Von 10 Uhr bis 12 Uhr sind Reiteinheiten mit meinen Turnierpferden. Dabei arbeiten wir im Team, sodass die Pferde für das Training optimal vorbereitet sind. Von 12 Uhr bis 14 Uhr haben wir Mittagspause. Diese Zeit nutze ich häufig für den Ausgleichssport. Nachmittags gebe ich meistens drei Stunden Reitunterricht. Ab 17 Uhr werden dann wieder die Turnierpferde trainiert. Bis alle anfallenden Tätigkeiten diesbezüglich erledigt sind, ist es meist 20 Uhr.
Am Wochenende ist die Arbeitszeit ähnlich: Häufig stehen dann zusätzlich Turnierveranstaltungen an, bei denen meine Partnerin und ich nicht nur selbst reiten, sondern auch Reitschüler bei ihren Turnierstarts begleiten. Das heißt: Eine Fünf-Tage-Woche gibt es in unserem Betrieb nicht. Sowohl die Gäste als auch die Pferde verlangen jeden Tag Engagement und Aufmerksamkeit - und das sieben Tage in der Woche, 365 Tage im Jahr.
In die Fachschule für Reitausbildung kommen unterschiedliche Menschen: überwiegend aus Deutschland, aber auch aus dem benachbarten Ausland. Einige, die das erste Mal den Kontakt zu einem Pferd suchen, ebenso wie solche, die bereits auf Turnieren erfolgreich waren. Über die Jahre hat sich ein vertrauensvolles Verhältnis zu unseren Kunden entwickelt.
Das Beste an meinem Job:
Der Umgang mit dem Pferd ist einzigartig und für mich eine Herzensangelegenheit. Die Ausbildung von Pferd und Reiter gefällt mir sehr und dabei auch die gute Zusammenarbeit im Team.

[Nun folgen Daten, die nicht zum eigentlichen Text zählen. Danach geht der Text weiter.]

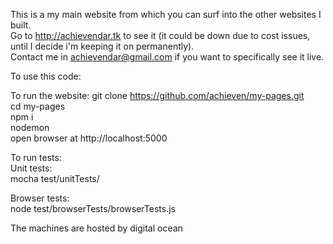 This is a my main website from which you can surf into the other websites I built.      
Go to http://achievendar.tk to see it (it could be down due to cost issues, until I decide i'm keeping it on permanently).  
Contact me in achievendar@gmail.com if you want to specifically see it live.   


To use this code:

To run the website: 
git clone https://github.com/achieven/my-pages.git  
cd my-pages  
npm i  
nodemon  
open browser at http://localhost:5000  

To run tests:  
Unit tests:  
mocha test/unitTests/  

Browser tests:  
node test/browserTests/browserTests.js  





The machines are hosted by digital ocean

Das erschwert meinen Beruf:
Wie in vielen anderen Betrieben, ist es auch bei uns nicht immer ganz einfach, ein passendes Team für die einzelnen Arbeitsbereiche zu finden. Wir versuchen dabei die Interessen der Mitarbeiter, sowohl im Stallbereich als auch im Gastronomiebereich, möglichst optimal zu berücksichtigen.
Ein Fakt spielt leider gegen uns: Das Lehrpferd als solches steht durch gestiegene Kaufpreise und die Haltungskosten inzwischen - nur wirtschaftlich betrachtet schwer in der Bilanz. Der hohe Kaufpreis sowie die gestiegenen Haltungskosten erscheinen oft sehr unwirtschaftlich. Aber mit Blick auf den Nutzen für die Kunden sind für uns diese Investitionen unabdingbar und gewollt. Gleichzeitig zwingen sie uns aber auch, neue Geschäftsmodelle zu denken und umzusetzen.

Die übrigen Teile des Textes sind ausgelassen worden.